== The records ==
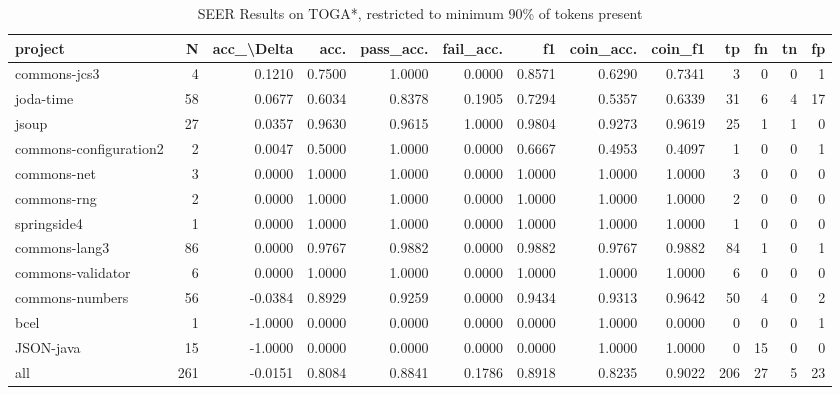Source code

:\begin{table}
\centering
\caption{SEER Results on TOGA*, restricted to minimum 90\% of tokens present}
\label{tab:toga_results_10}
\begin{tabular}{lrrrrrrrrrrrr}
\toprule
                project &    N &  acc\_\textbackslash Delta &    acc. &  pass\_acc. &  fail\_acc. &      f1 &  coin\_acc. &  coin\_f1 &   tp &  fn &  tn &  fp \\
\midrule
           commons-jcs3 &    4 &      0.1210 &  0.7500 &     1.0000 &     0.0000 &  0.8571 &     0.6290 &   0.7341 &    3 &   0 &   0 &   1 \\
              joda-time &   58 &      0.0677 &  0.6034 &     0.8378 &     0.1905 &  0.7294 &     0.5357 &   0.6339 &   31 &   6 &   4 &  17 \\
                  jsoup &   27 &      0.0357 &  0.9630 &     0.9615 &     1.0000 &  0.9804 &     0.9273 &   0.9619 &   25 &   1 &   1 &   0 \\
 commons-configuration2 &    2 &      0.0047 &  0.5000 &     1.0000 &     0.0000 &  0.6667 &     0.4953 &   0.4097 &    1 &   0 &   0 &   1 \\
            commons-net &    3 &      0.0000 &  1.0000 &     1.0000 &     0.0000 &  1.0000 &     1.0000 &   1.0000 &    3 &   0 &   0 &   0 \\
            commons-rng &    2 &      0.0000 &  1.0000 &     1.0000 &     0.0000 &  1.0000 &     1.0000 &   1.0000 &    2 &   0 &   0 &   0 \\
            springside4 &    1 &      0.0000 &  1.0000 &     1.0000 &     0.0000 &  1.0000 &     1.0000 &   1.0000 &    1 &   0 &   0 &   0 \\
          commons-lang3 &   86 &      0.0000 &  0.9767 &     0.9882 &     0.0000 &  0.9882 &     0.9767 &   0.9882 &   84 &   1 &   0 &   1 \\
      commons-validator &    6 &      0.0000 &  1.0000 &     1.0000 &     0.0000 &  1.0000 &     1.0000 &   1.0000 &    6 &   0 &   0 &   0 \\
        commons-numbers &   56 &     -0.0384 &  0.8929 &     0.9259 &     0.0000 &  0.9434 &     0.9313 &   0.9642 &   50 &   4 &   0 &   2 \\
                   bcel &    1 &     -1.0000 &  0.0000 &     0.0000 &     0.0000 &  0.0000 &     1.0000 &   0.0000 &    0 &   0 &   0 &   1 \\
              JSON-java &   15 &     -1.0000 &  0.0000 &     0.0000 &     0.0000 &  0.0000 &     1.0000 &   1.0000 &    0 &  15 &   0 &   0 \\
                    all &  261 &     -0.0151 &  0.8084 &     0.8841 &     0.1786 &  0.8918 &     0.8235 &   0.9022 &  206 &  27 &   5 &  23 \\
\bottomrule
\end{tabular}
\end{table}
===
Aim of the task –
Repeat the records word for word and drop any pictures.

Result of this task –
Source code

:\begin{table}
\centering
\caption{SEER Results on TOGA*, restricted to minimum 90\% of tokens present}
\label{tab:toga_results_10}
\begin{tabular}{lrrrrrrrrrrrr}
\toprule
                project &    N &  acc\_\textbackslash Delta &    acc. &  pass\_acc. &  fail\_acc. &      f1 &  coin\_acc. &  coin\_f1 &   tp &  fn &  tn &  fp \\
\midrule
           commons-jcs3 &    4 &      0.1210 &  0.7500 &     1.0000 &     0.0000 &  0.8571 &     0.6290 &   0.7341 &    3 &   0 &   0 &   1 \\
              joda-time &   58 &      0.0677 &  0.6034 &     0.8378 &     0.1905 &  0.7294 &     0.5357 &   0.6339 &   31 &   6 &   4 &  17 \\
                  jsoup &   27 &      0.0357 &  0.9630 &     0.9615 &     1.0000 &  0.9804 &     0.9273 &   0.9619 &   25 &   1 &   1 &   0 \\
 commons-configuration2 &    2 &      0.0047 &  0.5000 &     1.0000 &     0.0000 &  0.6667 &     0.4953 &   0.4097 &    1 &   0 &   0 &   1 \\
            commons-net &    3 &      0.0000 &  1.0000 &     1.0000 &     0.0000 &  1.0000 &     1.0000 &   1.0000 &    3 &   0 &   0 &   0 \\
            commons-rng &    2 &      0.0000 &  1.0000 &     1.0000 &     0.0000 &  1.0000 &     1.0000 &   1.0000 &    2 &   0 &   0 &   0 \\
            springside4 &    1 &      0.0000 &  1.0000 &     1.0000 &     0.0000 &  1.0000 &     1.0000 &   1.0000 &    1 &   0 &   0 &   0 \\
          commons-lang3 &   86 &      0.0000 &  0.9767 &     0.9882 &     0.0000 &  0.9882 &     0.9767 &   0.9882 &   84 &   1 &   0 &   1 \\
      commons-validator &    6 &      0.0000 &  1.0000 &     1.0000 &     0.0000 &  1.0000 &     1.0000 &   1.0000 &    6 &   0 &   0 &   0 \\
        commons-numbers &   56 &     -0.0384 &  0.8929 &     0.9259 &     0.0000 &  0.9434 &     0.9313 &   0.9642 &   50 &   4 &   0 &   2 \\
                   bcel &    1 &     -1.0000 &  0.0000 &     0.0000 &     0.0000 &  0.0000 &     1.0000 &   0.0000 &    0 &   0 &   0 &   1 \\
              JSON-java &   15 &     -1.0000 &  0.0000 &     0.0000 &     0.0000 &  0.0000 &     1.0000 &   1.0000 &    0 &  15 &   0 &   0 \\
                    all &  261 &     -0.0151 &  0.8084 &     0.8841 &     0.1786 &  0.8918 &     0.8235 &   0.9022 &  206 &  27 &   5 &  23 \\
\bottomrule
\end{tabular}
\end{table}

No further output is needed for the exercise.